For this exercise, write out every entry exactly and leave the pictures out.

Saved entries:
----

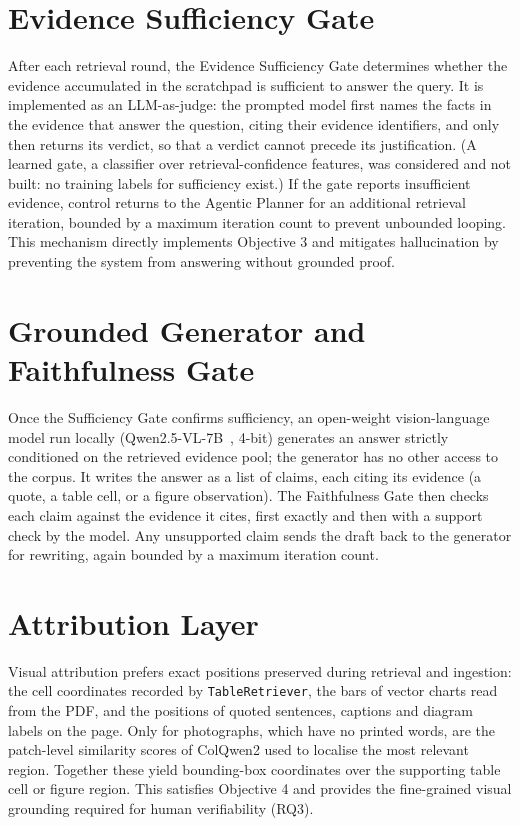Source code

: \section{Evidence Sufficiency Gate}
After each retrieval round, the Evidence Sufficiency Gate determines whether the evidence accumulated in the scratchpad is sufficient to answer the query. It is implemented as an LLM-as-judge: the prompted model first names the facts in the evidence that answer the question, citing their evidence identifiers, and only then returns its verdict, so that a verdict cannot precede its justification. (A learned gate, a classifier over retrieval-confidence features, was considered and not built: no training labels for sufficiency exist.) If the gate reports insufficient evidence, control returns to the Agentic Planner for an additional retrieval iteration, bounded by a maximum iteration count to prevent unbounded looping. This mechanism directly implements Objective 3 and mitigates hallucination by preventing the system from answering without grounded proof.

\section{Grounded Generator and Faithfulness Gate}
Once the Sufficiency Gate confirms sufficiency, an open-weight vision-language model run locally (Qwen2.5-VL-7B~\cite{bai2025qwen25vl}, 4-bit) generates an answer strictly conditioned on the retrieved evidence pool; the generator has no other access to the corpus. It writes the answer as a list of claims, each citing its evidence (a quote, a table cell, or a figure observation). The Faithfulness Gate then checks each claim against the evidence it cites, first exactly and then with a support check by the model. Any unsupported claim sends the draft back to the generator for rewriting, again bounded by a maximum iteration count.

\section{Attribution Layer}
Visual attribution prefers exact positions preserved during retrieval and ingestion: the cell coordinates recorded by \texttt{TableRetriever}, the bars of vector charts read from the PDF, and the positions of quoted sentences, captions and diagram labels on the page. Only for photographs, which have no printed words, are the patch-level similarity scores of ColQwen2 used to localise the most relevant region. Together these yield bounding-box coordinates over the supporting table cell or figure region. This satisfies Objective 4 and provides the fine-grained visual grounding required for human verifiability (RQ3).

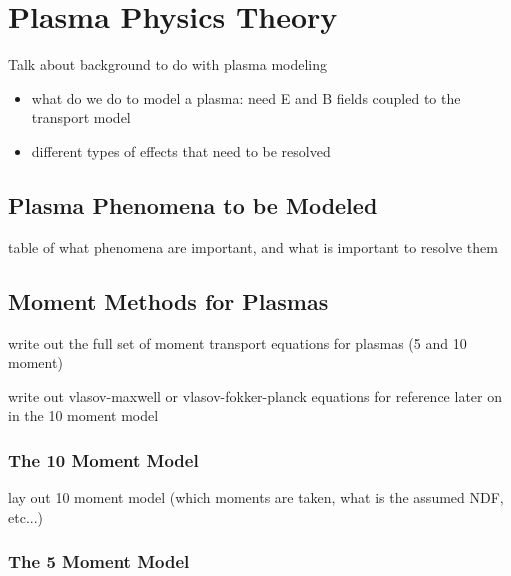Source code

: \documentclass[titlepage,12pt,letterpaper]{article}
\begin{document}
\section{Plasma Physics Theory}\label{plasma}

Talk about background to do with plasma modeling
\begin{itemize}
  \item what do we do to model a plasma: need E and B fields coupled to the transport model
  \item different types of effects that need to be resolved
\end{itemize}


\subsection{Plasma Phenomena to be Modeled}\label{plasma:phenomena}

table of what phenomena are important, and what is important to resolve them


\subsection{Moment Methods for Plasmas}\label{plasma:moment_methods}

write out the full set of moment transport equations for plasmas (5 and 10 moment)

write out vlasov-maxwell or vlasov-fokker-planck equations for reference later on in the 10 moment model


\subsubsection{The 10 Moment Model}

lay out 10 moment model (which moments are taken, what is the assumed NDF, etc...)


\subsubsection{The 5 Moment Model}
\end{document}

----

• [RESPONSE TO THIS TASK]
Source code

: \section{Evidence Sufficiency Gate}
After each retrieval round, the Evidence Sufficiency Gate determines whether the evidence accumulated in the scratchpad is sufficient to answer the query. It is implemented as an LLM-as-judge: the prompted model first names the facts in the evidence that answer the question, citing their evidence identifiers, and only then returns its verdict, so that a verdict cannot precede its justification. (A learned gate, a classifier over retrieval-confidence features, was considered and not built: no training labels for sufficiency exist.) If the gate reports insufficient evidence, control returns to the Agentic Planner for an additional retrieval iteration, bounded by a maximum iteration count to prevent unbounded looping. This mechanism directly implements Objective 3 and mitigates hallucination by preventing the system from answering without grounded proof.

\section{Grounded Generator and Faithfulness Gate}
Once the Sufficiency Gate confirms sufficiency, an open-weight vision-language model run locally (Qwen2.5-VL-7B~\cite{bai2025qwen25vl}, 4-bit) generates an answer strictly conditioned on the retrieved evidence pool; the generator has no other access to the corpus. It writes the answer as a list of claims, each citing its evidence (a quote, a table cell, or a figure observation). The Faithfulness Gate then checks each claim against the evidence it cites, first exactly and then with a support check by the model. Any unsupported claim sends the draft back to the generator for rewriting, again bounded by a maximum iteration count.

\section{Attribution Layer}
Visual attribution prefers exact positions preserved during retrieval and ingestion: the cell coordinates recorded by \texttt{TableRetriever}, the bars of vector charts read from the PDF, and the positions of quoted sentences, captions and diagram labels on the page. Only for photographs, which have no printed words, are the patch-level similarity scores of ColQwen2 used to localise the most relevant region. Together these yield bounding-box coordinates over the supporting table cell or figure region. This satisfies Objective 4 and provides the fine-grained visual grounding required for human verifiability (RQ3).

Source code

: \documentclass[titlepage,12pt,letterpaper]{article}
\begin{document}
\section{Plasma Physics Theory}\label{plasma}

Talk about background to do with plasma modeling
\begin{itemize}
  \item what do we do to model a plasma: need E and B fields coupled to the transport model
  \item different types of effects that need to be resolved
\end{itemize}


\subsection{Plasma Phenomena to be Modeled}\label{plasma:phenomena}

table of what phenomena are important, and what is important to resolve them


\subsection{Moment Methods for Plasmas}\label{plasma:moment_methods}

write out the full set of moment transport equations for plasmas (5 and 10 moment)

write out vlasov-maxwell or vlasov-fokker-planck equations for reference later on in the 10 moment model


\subsubsection{The 10 Moment Model}

lay out 10 moment model (which moments are taken, what is the assumed NDF, etc...)


\subsubsection{The 5 Moment Model}
\end{document}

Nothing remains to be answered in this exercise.